More than half a century after Apollo 8, Artemis II returns humanity to lunar orbit. The muted reaction reveals an age absorbed by itself, as the journey to the Moon reminds us how small human concerns appear against the vastness of space.

When the engines of the mighty Saturn V rocket ignited at 07:51 local time on 21 December 1968, the world held its breath. For the first time, human beings set out for the Moon. For the first time, humanity left Earth and its thermosphere to journey toward another celestial body. A historic moment.

On Christmas Eve, the spacecraft carrying astronauts James A. Lovell Jr., William A. Anders and Frank Borman entered lunar orbit.
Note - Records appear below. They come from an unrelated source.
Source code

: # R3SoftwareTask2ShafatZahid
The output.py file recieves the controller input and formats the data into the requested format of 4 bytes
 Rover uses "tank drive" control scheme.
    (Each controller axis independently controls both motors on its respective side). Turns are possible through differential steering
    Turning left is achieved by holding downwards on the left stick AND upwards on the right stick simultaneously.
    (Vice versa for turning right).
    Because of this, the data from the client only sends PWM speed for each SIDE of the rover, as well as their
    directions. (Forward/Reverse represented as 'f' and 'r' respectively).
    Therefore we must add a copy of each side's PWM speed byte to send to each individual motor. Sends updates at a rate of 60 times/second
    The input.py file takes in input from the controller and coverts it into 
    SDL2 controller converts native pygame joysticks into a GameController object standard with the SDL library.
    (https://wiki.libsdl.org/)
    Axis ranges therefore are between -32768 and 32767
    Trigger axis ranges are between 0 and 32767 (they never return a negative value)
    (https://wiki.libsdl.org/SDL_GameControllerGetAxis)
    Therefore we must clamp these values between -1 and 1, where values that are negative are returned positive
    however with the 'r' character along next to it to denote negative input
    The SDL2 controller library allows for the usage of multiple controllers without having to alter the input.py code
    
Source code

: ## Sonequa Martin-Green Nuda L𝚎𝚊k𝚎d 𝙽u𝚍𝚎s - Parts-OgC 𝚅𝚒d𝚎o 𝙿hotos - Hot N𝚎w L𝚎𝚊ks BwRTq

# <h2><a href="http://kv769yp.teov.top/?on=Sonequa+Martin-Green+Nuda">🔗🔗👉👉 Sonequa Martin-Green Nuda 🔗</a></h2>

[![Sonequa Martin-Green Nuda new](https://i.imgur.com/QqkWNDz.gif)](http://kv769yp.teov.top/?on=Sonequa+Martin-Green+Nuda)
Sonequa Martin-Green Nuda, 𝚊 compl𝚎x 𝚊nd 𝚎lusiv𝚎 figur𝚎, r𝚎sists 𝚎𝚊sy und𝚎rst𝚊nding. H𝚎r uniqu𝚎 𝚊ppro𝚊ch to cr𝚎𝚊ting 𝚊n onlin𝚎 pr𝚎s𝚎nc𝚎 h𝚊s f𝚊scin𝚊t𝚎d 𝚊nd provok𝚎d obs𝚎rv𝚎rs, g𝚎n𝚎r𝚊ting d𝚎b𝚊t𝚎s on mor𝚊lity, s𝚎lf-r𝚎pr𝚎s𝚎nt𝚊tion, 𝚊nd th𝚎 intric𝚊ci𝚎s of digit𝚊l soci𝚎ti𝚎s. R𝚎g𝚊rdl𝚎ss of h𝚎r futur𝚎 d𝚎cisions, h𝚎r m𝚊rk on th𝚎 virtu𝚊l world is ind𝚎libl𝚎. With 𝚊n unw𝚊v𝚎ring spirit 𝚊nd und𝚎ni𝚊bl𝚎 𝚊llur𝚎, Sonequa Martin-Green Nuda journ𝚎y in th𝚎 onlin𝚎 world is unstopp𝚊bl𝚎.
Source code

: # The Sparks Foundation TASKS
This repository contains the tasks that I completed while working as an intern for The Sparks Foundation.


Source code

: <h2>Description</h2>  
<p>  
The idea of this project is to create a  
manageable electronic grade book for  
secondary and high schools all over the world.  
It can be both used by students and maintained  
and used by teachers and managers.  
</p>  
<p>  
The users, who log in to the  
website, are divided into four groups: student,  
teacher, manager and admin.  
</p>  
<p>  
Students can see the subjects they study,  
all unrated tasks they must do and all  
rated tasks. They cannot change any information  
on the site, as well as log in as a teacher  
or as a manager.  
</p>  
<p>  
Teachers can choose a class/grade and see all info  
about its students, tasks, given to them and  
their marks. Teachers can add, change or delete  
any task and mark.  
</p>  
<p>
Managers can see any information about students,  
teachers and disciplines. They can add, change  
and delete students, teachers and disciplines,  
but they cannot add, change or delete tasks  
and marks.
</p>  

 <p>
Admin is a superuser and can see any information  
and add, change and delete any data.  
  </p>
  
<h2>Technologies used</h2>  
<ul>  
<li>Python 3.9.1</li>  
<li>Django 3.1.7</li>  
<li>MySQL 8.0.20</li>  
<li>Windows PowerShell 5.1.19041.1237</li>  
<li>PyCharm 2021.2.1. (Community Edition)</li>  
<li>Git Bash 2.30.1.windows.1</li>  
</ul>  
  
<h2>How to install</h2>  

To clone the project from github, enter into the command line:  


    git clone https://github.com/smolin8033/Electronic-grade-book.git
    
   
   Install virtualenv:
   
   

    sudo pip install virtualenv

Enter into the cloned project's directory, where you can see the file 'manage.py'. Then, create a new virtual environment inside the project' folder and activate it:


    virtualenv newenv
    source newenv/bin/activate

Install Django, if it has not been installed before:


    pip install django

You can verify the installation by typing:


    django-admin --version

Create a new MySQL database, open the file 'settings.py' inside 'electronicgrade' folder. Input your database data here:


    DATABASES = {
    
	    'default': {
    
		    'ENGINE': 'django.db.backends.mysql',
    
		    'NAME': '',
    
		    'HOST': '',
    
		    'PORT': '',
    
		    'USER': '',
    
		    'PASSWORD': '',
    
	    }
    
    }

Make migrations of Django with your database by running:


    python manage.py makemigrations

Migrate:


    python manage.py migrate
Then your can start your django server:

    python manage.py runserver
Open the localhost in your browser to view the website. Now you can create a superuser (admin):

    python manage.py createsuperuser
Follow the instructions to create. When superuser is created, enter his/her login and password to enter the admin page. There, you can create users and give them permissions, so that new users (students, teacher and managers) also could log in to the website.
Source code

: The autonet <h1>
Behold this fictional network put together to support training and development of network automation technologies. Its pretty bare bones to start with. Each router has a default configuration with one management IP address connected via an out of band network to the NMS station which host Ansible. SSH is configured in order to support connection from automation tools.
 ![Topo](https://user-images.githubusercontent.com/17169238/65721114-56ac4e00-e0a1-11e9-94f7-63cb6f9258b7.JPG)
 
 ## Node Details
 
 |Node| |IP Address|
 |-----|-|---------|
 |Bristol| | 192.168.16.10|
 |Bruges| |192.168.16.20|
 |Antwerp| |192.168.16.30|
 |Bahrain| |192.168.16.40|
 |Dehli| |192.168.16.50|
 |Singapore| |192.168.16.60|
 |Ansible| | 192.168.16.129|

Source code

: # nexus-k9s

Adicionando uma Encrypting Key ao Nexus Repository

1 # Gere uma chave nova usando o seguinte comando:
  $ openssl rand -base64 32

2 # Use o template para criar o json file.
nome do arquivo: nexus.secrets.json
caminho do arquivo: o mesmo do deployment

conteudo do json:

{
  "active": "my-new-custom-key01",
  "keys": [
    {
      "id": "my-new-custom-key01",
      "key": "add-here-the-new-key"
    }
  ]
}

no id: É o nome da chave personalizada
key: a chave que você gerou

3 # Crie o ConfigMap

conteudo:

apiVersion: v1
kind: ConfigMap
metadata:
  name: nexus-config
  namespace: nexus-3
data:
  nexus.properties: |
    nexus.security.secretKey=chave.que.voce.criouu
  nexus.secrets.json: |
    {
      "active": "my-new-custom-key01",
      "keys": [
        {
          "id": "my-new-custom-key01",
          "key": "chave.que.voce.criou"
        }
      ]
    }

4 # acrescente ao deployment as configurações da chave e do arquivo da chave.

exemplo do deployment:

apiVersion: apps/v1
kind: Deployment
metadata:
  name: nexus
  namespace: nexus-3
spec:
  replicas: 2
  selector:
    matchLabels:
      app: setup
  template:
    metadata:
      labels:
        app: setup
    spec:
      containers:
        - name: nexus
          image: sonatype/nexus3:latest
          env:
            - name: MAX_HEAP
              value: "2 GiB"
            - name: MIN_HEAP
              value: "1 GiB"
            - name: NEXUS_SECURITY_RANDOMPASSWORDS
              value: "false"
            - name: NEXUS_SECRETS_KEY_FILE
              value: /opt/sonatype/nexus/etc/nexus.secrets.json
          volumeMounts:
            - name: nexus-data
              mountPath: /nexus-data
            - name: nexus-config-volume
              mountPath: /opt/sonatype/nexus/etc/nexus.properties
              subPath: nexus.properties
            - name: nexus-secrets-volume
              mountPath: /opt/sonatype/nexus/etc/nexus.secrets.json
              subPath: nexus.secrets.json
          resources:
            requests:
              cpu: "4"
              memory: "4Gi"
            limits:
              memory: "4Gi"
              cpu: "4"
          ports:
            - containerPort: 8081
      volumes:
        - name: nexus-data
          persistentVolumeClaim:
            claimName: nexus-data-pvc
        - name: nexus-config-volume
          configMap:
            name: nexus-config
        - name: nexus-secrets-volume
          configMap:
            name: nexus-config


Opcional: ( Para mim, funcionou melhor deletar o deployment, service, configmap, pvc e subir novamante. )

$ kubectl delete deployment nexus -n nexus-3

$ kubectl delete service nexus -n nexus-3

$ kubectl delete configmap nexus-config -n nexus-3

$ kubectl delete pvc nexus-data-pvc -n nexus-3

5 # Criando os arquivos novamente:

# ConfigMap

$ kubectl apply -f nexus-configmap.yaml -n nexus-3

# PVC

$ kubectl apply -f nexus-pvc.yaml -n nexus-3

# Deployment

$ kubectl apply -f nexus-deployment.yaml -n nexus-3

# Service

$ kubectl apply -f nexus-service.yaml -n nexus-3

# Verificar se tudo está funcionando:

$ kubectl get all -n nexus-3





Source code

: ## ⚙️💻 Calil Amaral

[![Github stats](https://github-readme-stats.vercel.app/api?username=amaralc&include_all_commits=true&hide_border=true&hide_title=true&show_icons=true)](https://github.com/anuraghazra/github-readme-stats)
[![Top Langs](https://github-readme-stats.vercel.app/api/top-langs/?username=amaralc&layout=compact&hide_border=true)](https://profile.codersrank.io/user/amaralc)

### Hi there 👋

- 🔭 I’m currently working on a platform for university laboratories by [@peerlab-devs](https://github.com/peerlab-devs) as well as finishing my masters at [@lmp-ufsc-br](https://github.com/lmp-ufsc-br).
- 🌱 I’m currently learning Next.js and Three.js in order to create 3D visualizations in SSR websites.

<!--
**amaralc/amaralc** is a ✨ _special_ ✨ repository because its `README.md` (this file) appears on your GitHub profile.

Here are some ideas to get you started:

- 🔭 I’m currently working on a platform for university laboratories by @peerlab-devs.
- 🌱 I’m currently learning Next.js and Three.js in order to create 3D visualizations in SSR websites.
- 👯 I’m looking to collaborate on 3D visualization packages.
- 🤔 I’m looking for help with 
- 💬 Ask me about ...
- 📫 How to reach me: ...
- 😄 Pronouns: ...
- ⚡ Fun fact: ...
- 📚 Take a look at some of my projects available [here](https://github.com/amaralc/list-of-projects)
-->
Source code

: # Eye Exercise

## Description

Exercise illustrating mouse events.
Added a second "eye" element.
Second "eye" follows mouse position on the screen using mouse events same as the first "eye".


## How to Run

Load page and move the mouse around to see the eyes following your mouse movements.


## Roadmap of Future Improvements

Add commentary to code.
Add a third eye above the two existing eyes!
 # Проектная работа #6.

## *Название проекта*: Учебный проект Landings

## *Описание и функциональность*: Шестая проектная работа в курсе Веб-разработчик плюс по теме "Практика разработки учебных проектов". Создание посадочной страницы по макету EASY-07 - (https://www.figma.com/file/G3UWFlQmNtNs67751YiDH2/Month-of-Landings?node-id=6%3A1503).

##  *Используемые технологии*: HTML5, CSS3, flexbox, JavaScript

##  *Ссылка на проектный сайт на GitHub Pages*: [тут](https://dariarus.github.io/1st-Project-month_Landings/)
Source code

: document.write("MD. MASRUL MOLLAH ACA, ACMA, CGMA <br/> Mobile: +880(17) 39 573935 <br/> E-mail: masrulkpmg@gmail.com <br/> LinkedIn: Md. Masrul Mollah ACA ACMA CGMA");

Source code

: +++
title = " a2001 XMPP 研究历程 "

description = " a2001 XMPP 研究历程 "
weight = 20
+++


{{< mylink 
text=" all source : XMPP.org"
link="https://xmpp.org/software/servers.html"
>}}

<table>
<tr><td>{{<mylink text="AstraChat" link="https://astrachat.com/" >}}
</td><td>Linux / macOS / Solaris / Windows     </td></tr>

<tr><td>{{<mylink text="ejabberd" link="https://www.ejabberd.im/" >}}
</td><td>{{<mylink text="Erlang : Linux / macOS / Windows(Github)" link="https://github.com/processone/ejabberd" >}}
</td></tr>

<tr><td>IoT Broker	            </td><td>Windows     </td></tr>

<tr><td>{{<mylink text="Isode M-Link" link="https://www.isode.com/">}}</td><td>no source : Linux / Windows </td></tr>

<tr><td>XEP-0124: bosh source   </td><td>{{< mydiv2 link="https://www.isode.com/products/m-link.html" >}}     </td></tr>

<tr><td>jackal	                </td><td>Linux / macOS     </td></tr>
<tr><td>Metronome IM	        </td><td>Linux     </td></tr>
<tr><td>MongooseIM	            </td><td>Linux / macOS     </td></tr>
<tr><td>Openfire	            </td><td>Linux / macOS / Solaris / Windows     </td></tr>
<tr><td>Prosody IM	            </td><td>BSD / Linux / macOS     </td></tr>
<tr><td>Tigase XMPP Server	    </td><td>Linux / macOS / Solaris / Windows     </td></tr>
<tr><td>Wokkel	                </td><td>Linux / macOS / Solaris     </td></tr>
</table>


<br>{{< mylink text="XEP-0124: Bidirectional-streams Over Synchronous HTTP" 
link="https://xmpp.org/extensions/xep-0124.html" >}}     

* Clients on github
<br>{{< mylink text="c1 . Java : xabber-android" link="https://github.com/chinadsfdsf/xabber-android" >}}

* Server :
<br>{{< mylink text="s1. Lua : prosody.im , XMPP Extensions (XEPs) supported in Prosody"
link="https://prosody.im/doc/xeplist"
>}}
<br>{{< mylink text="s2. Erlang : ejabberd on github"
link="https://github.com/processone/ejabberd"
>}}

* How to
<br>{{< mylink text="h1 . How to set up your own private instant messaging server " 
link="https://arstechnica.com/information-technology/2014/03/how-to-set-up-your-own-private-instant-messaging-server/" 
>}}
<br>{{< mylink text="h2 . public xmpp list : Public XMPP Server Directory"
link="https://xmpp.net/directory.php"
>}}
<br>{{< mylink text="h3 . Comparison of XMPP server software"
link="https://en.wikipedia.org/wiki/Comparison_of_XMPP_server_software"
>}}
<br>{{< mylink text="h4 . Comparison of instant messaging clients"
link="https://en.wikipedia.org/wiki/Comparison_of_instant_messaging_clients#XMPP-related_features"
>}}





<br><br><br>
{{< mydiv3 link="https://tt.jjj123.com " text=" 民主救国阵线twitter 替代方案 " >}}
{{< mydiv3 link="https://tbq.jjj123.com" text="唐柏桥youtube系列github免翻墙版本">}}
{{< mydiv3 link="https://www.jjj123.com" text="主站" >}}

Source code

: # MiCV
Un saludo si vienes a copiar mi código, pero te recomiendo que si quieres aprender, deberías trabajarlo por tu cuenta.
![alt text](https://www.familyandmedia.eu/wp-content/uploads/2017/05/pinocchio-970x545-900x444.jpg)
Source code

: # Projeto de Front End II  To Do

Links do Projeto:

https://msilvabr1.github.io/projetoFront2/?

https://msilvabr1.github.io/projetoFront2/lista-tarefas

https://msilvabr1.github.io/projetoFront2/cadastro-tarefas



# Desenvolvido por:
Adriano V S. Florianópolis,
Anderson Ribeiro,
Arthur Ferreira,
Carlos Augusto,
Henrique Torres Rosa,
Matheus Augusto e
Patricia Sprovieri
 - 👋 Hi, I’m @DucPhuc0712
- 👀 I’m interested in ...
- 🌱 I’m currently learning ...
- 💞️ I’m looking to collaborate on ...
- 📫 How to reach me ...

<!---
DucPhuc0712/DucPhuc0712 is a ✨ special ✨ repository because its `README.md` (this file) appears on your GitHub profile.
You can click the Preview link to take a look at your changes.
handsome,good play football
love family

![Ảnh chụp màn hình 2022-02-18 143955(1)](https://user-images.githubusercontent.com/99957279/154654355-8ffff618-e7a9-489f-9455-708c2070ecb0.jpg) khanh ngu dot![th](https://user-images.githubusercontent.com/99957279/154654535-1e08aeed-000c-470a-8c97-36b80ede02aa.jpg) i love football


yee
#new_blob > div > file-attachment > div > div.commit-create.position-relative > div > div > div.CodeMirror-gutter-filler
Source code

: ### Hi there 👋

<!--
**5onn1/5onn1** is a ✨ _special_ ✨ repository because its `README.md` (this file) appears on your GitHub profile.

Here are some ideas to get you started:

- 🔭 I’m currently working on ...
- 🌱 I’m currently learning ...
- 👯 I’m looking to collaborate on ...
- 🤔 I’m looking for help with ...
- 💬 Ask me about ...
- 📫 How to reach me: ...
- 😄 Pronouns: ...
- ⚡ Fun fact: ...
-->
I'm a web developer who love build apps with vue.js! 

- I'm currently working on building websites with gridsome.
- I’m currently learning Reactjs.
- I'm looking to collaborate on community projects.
The iconic photograph of Earth rising above the lunar horizon was taken that day. Apollo 8 circled the Moon 10 times. On 27 December, the capsule splashed down in the Pacific Ocean. Apollo 8 was a sensation, though it was overshadowed only months later by the Moon landing of Apollo 11.

When an SLS rocket lifted off from the Kennedy Space Center in Florida last week to carry the four-person Artemis II crew toward the Moon, the global reaction was strikingly muted. That was not entirely surprising. After six Moon landings and a total of 135 Space Shuttle missions, the launch of another lunar mission is far less spectacular than it was in the 1960s.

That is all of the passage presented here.